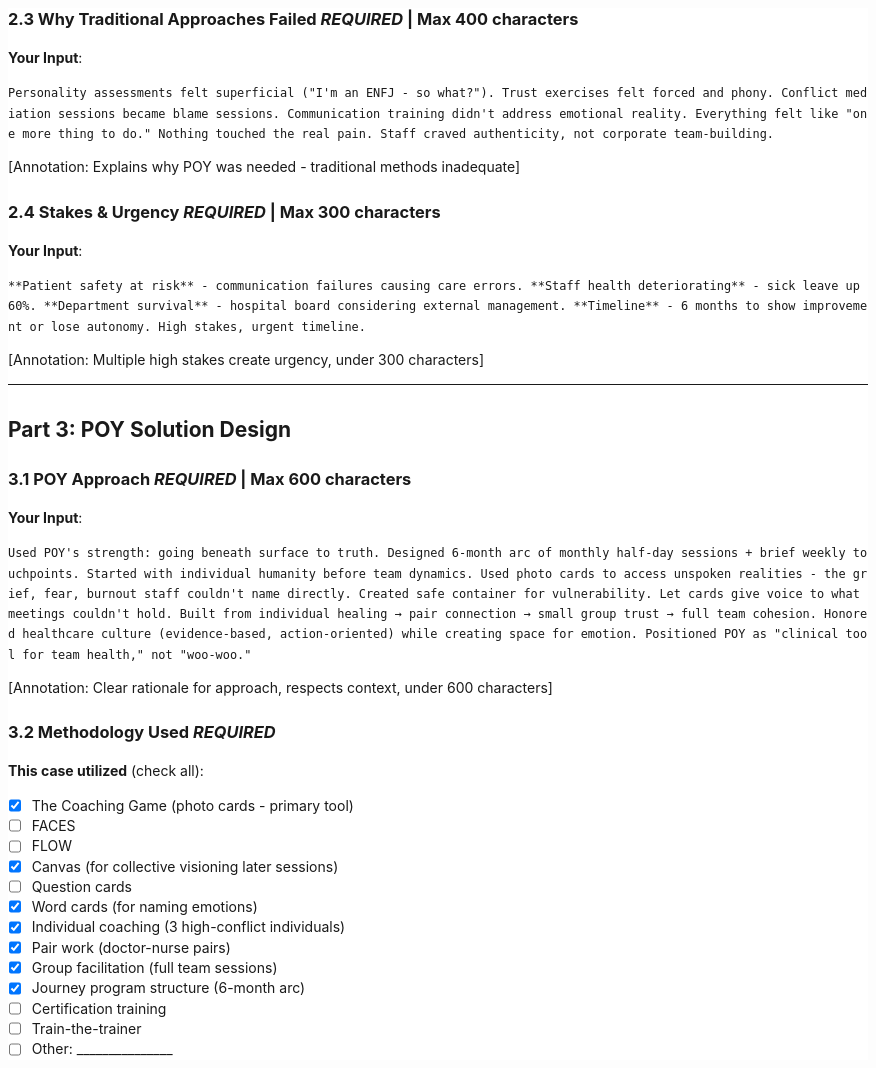 ### 2.3 Why Traditional Approaches Failed *REQUIRED* | Max 400 characters

**Your Input**:
```
Personality assessments felt superficial ("I'm an ENFJ - so what?"). Trust exercises felt forced and phony. Conflict mediation sessions became blame sessions. Communication training didn't address emotional reality. Everything felt like "one more thing to do." Nothing touched the real pain. Staff craved authenticity, not corporate team-building.
```
[Annotation: Explains why POY was needed - traditional methods inadequate]

### 2.4 Stakes & Urgency *REQUIRED* | Max 300 characters

**Your Input**:
```
**Patient safety at risk** - communication failures causing care errors. **Staff health deteriorating** - sick leave up 60%. **Department survival** - hospital board considering external management. **Timeline** - 6 months to show improvement or lose autonomy. High stakes, urgent timeline.
```
[Annotation: Multiple high stakes create urgency, under 300 characters]

---

## Part 3: POY Solution Design

### 3.1 POY Approach *REQUIRED* | Max 600 characters

**Your Input**:
```
Used POY's strength: going beneath surface to truth. Designed 6-month arc of monthly half-day sessions + brief weekly touchpoints. Started with individual humanity before team dynamics. Used photo cards to access unspoken realities - the grief, fear, burnout staff couldn't name directly. Created safe container for vulnerability. Let cards give voice to what meetings couldn't hold. Built from individual healing → pair connection → small group trust → full team cohesion. Honored healthcare culture (evidence-based, action-oriented) while creating space for emotion. Positioned POY as "clinical tool for team health," not "woo-woo."
```
[Annotation: Clear rationale for approach, respects context, under 600 characters]

### 3.2 Methodology Used *REQUIRED*

**This case utilized** (check all):
- [x] The Coaching Game (photo cards - primary tool)
- [ ] FACES
- [ ] FLOW
- [x] Canvas (for collective visioning later sessions)
- [ ] Question cards
- [x] Word cards (for naming emotions)
- [x] Individual coaching (3 high-conflict individuals)
- [x] Pair work (doctor-nurse pairs)
- [x] Group facilitation (full team sessions)
- [x] Journey program structure (6-month arc)
- [ ] Certification training
- [ ] Train-the-trainer
- [ ] Other: _______________
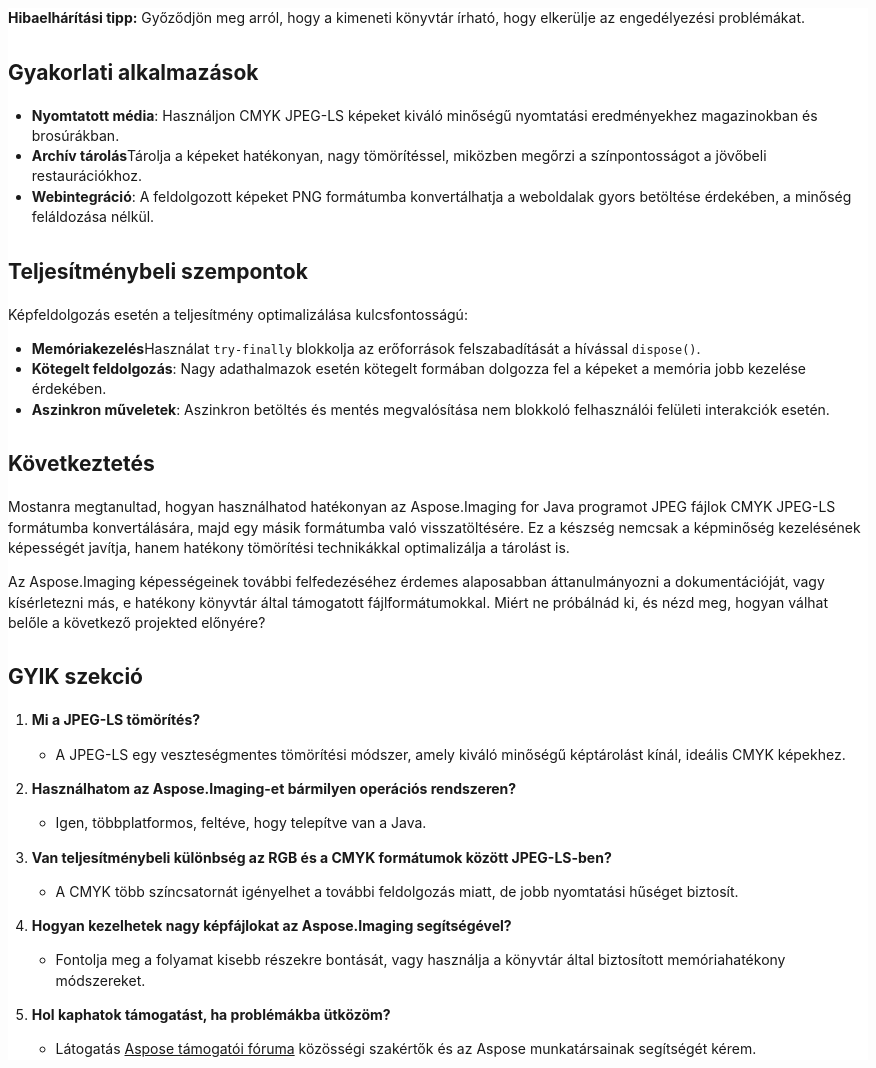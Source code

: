 **Hibaelhárítási tipp:** Győződjön meg arról, hogy a kimeneti könyvtár írható, hogy elkerülje az engedélyezési problémákat.

## Gyakorlati alkalmazások

- **Nyomtatott média**: Használjon CMYK JPEG-LS képeket kiváló minőségű nyomtatási eredményekhez magazinokban és brosúrákban.
- **Archív tárolás**Tárolja a képeket hatékonyan, nagy tömörítéssel, miközben megőrzi a színpontosságot a jövőbeli restaurációkhoz.
- **Webintegráció**: A feldolgozott képeket PNG formátumba konvertálhatja a weboldalak gyors betöltése érdekében, a minőség feláldozása nélkül.

## Teljesítménybeli szempontok

Képfeldolgozás esetén a teljesítmény optimalizálása kulcsfontosságú:
- **Memóriakezelés**Használat `try-finally` blokkolja az erőforrások felszabadítását a hívással `dispose()`.
- **Kötegelt feldolgozás**: Nagy adathalmazok esetén kötegelt formában dolgozza fel a képeket a memória jobb kezelése érdekében.
- **Aszinkron műveletek**: Aszinkron betöltés és mentés megvalósítása nem blokkoló felhasználói felületi interakciók esetén.

## Következtetés

Mostanra megtanultad, hogyan használhatod hatékonyan az Aspose.Imaging for Java programot JPEG fájlok CMYK JPEG-LS formátumba konvertálására, majd egy másik formátumba való visszatöltésére. Ez a készség nemcsak a képminőség kezelésének képességét javítja, hanem hatékony tömörítési technikákkal optimalizálja a tárolást is.

Az Aspose.Imaging képességeinek további felfedezéséhez érdemes alaposabban áttanulmányozni a dokumentációját, vagy kísérletezni más, e hatékony könyvtár által támogatott fájlformátumokkal. Miért ne próbálnád ki, és nézd meg, hogyan válhat belőle a következő projekted előnyére?

## GYIK szekció

1. **Mi a JPEG-LS tömörítés?**
   - A JPEG-LS egy veszteségmentes tömörítési módszer, amely kiváló minőségű képtárolást kínál, ideális CMYK képekhez.

2. **Használhatom az Aspose.Imaging-et bármilyen operációs rendszeren?**
   - Igen, többplatformos, feltéve, hogy telepítve van a Java.

3. **Van teljesítménybeli különbség az RGB és a CMYK formátumok között JPEG-LS-ben?**
   - A CMYK több színcsatornát igényelhet a további feldolgozás miatt, de jobb nyomtatási hűséget biztosít.

4. **Hogyan kezelhetek nagy képfájlokat az Aspose.Imaging segítségével?**
   - Fontolja meg a folyamat kisebb részekre bontását, vagy használja a könyvtár által biztosított memóriahatékony módszereket.

5. **Hol kaphatok támogatást, ha problémákba ütközöm?**
   - Látogatás [Aspose támogatói fóruma](https://forum.aspose.com/c/imaging/10) közösségi szakértők és az Aspose munkatársainak segítségét kérem.
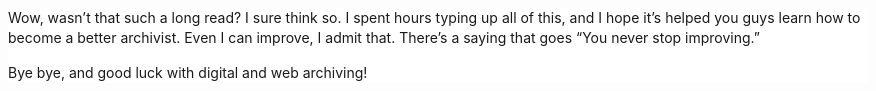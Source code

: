 Wow, wasn’t that such a long read? I sure think so. I spent hours typing up all of this, and I hope it’s helped you guys learn how to become a better archivist. Even I can improve, I admit that. There’s a saying that goes “You never stop improving.”

Bye bye, and good luck with digital and web archiving!
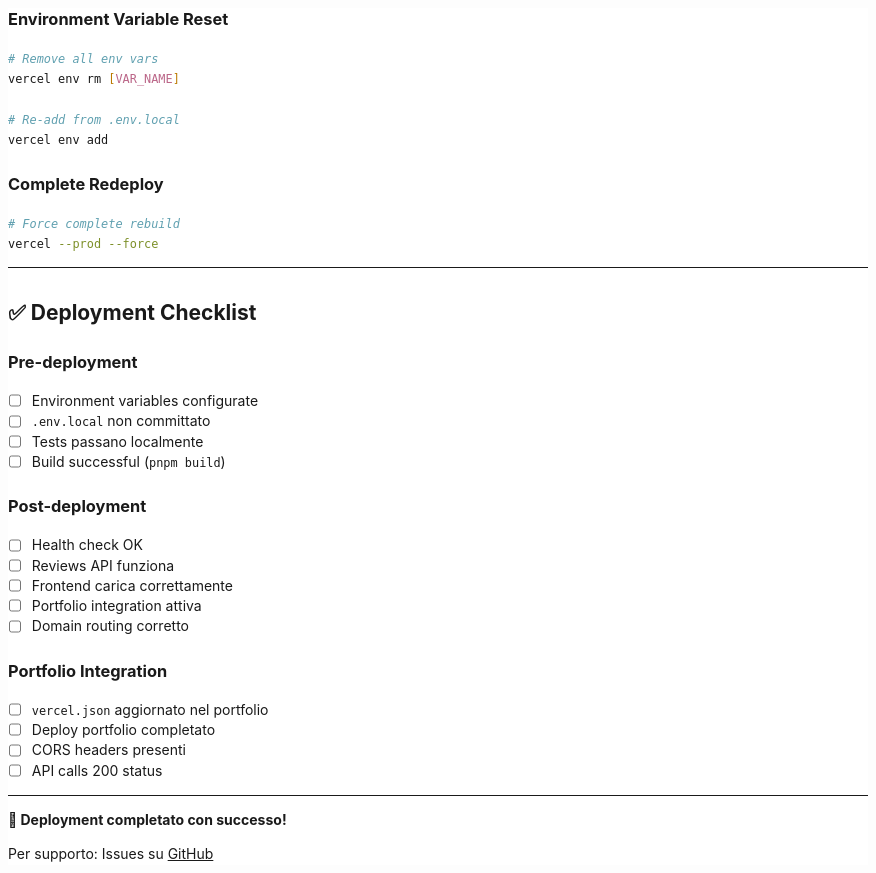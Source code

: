 ### **Environment Variable Reset**
```bash
# Remove all env vars
vercel env rm [VAR_NAME]

# Re-add from .env.local
vercel env add
```

### **Complete Redeploy**
```bash
# Force complete rebuild
vercel --prod --force
```

---

## ✅ **Deployment Checklist**

### **Pre-deployment**
- [ ] Environment variables configurate
- [ ] `.env.local` non committato
- [ ] Tests passano localmente
- [ ] Build successful (`pnpm build`)

### **Post-deployment**
- [ ] Health check OK
- [ ] Reviews API funziona
- [ ] Frontend carica correttamente
- [ ] Portfolio integration attiva
- [ ] Domain routing corretto

### **Portfolio Integration**
- [ ] `vercel.json` aggiornato nel portfolio
- [ ] Deploy portfolio completato
- [ ] CORS headers presenti
- [ ] API calls 200 status

---

**🎉 Deployment completato con successo!**

Per supporto: Issues su [GitHub](https://github.com/HopelessMike/InsightSuite/issues)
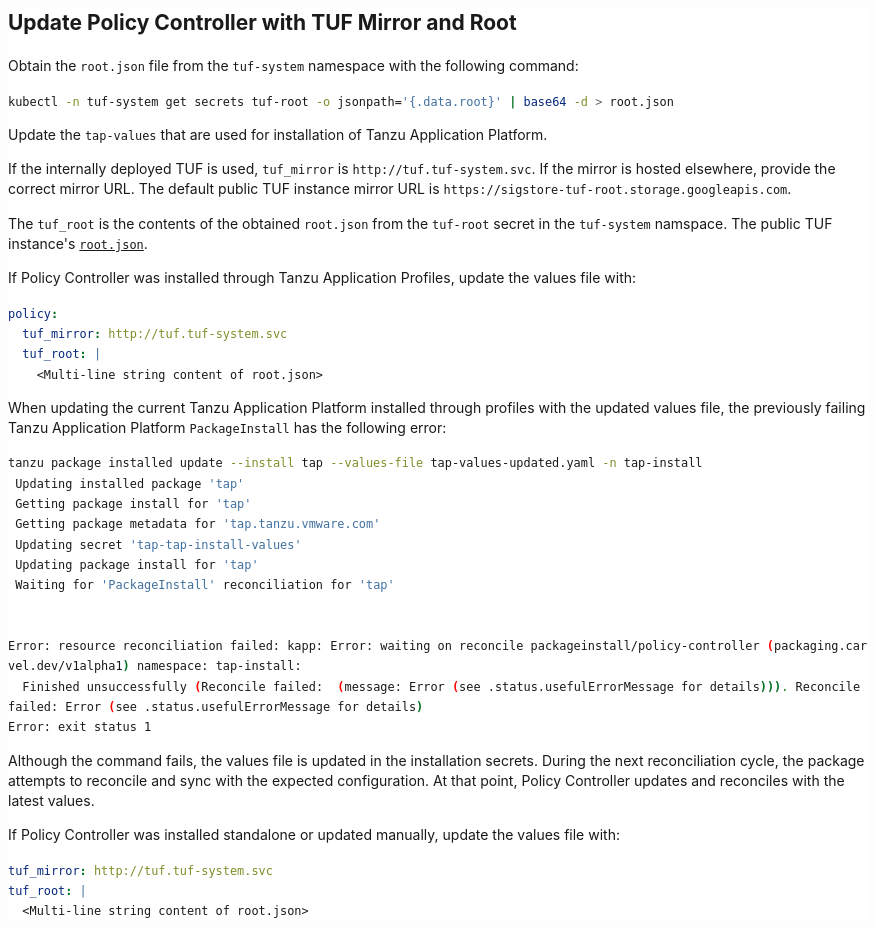 ## <a id='sigstore-update-policy-controller'></a> Update Policy Controller with TUF Mirror and Root

Obtain the `root.json` file from the `tuf-system` namespace with the following command:
```bash
kubectl -n tuf-system get secrets tuf-root -o jsonpath='{.data.root}' | base64 -d > root.json
```

Update the `tap-values` that are used for installation of Tanzu Application Platform.

If the internally deployed TUF is used, `tuf_mirror` is `http://tuf.tuf-system.svc`.
If the mirror is hosted elsewhere, provide the correct mirror URL. The default public TUF instance mirror URL is `https://sigstore-tuf-root.storage.googleapis.com`.

The `tuf_root` is the contents of the obtained `root.json` from the `tuf-root` secret in the `tuf-system` namspace. The public TUF instance's [`root.json`](https://sigstore-tuf-root.storage.googleapis.com/root.json).

If Policy Controller was installed through Tanzu Application Profiles, update the values file with:
```yaml
policy:
  tuf_mirror: http://tuf.tuf-system.svc
  tuf_root: |
    <Multi-line string content of root.json>
```

When updating the current Tanzu Application Platform installed through profiles with the updated values file, the previously failing Tanzu Application Platform `PackageInstall` has the following error:

```bash
tanzu package installed update --install tap --values-file tap-values-updated.yaml -n tap-install
 Updating installed package 'tap'
 Getting package install for 'tap'
 Getting package metadata for 'tap.tanzu.vmware.com'
 Updating secret 'tap-tap-install-values'
 Updating package install for 'tap'
 Waiting for 'PackageInstall' reconciliation for 'tap'


Error: resource reconciliation failed: kapp: Error: waiting on reconcile packageinstall/policy-controller (packaging.carvel.dev/v1alpha1) namespace: tap-install:
  Finished unsuccessfully (Reconcile failed:  (message: Error (see .status.usefulErrorMessage for details))). Reconcile failed: Error (see .status.usefulErrorMessage for details)
Error: exit status 1
```

Although the command fails, the values file is updated in the installation secrets. During the next reconciliation cycle, the package attempts to reconcile and sync with the expected configuration. At that point, Policy Controller updates and reconciles with the latest values.

If Policy Controller was installed standalone or updated manually, update the values file with:

```yaml
tuf_mirror: http://tuf.tuf-system.svc
tuf_root: |
  <Multi-line string content of root.json>
```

- [WORK REQUEST] Please copy out every line in the listing that has the string "Environment".

- [COMPLETED EXERCISE]
: ### **Environment Variable Reset**
- [ ] Environment variables configurate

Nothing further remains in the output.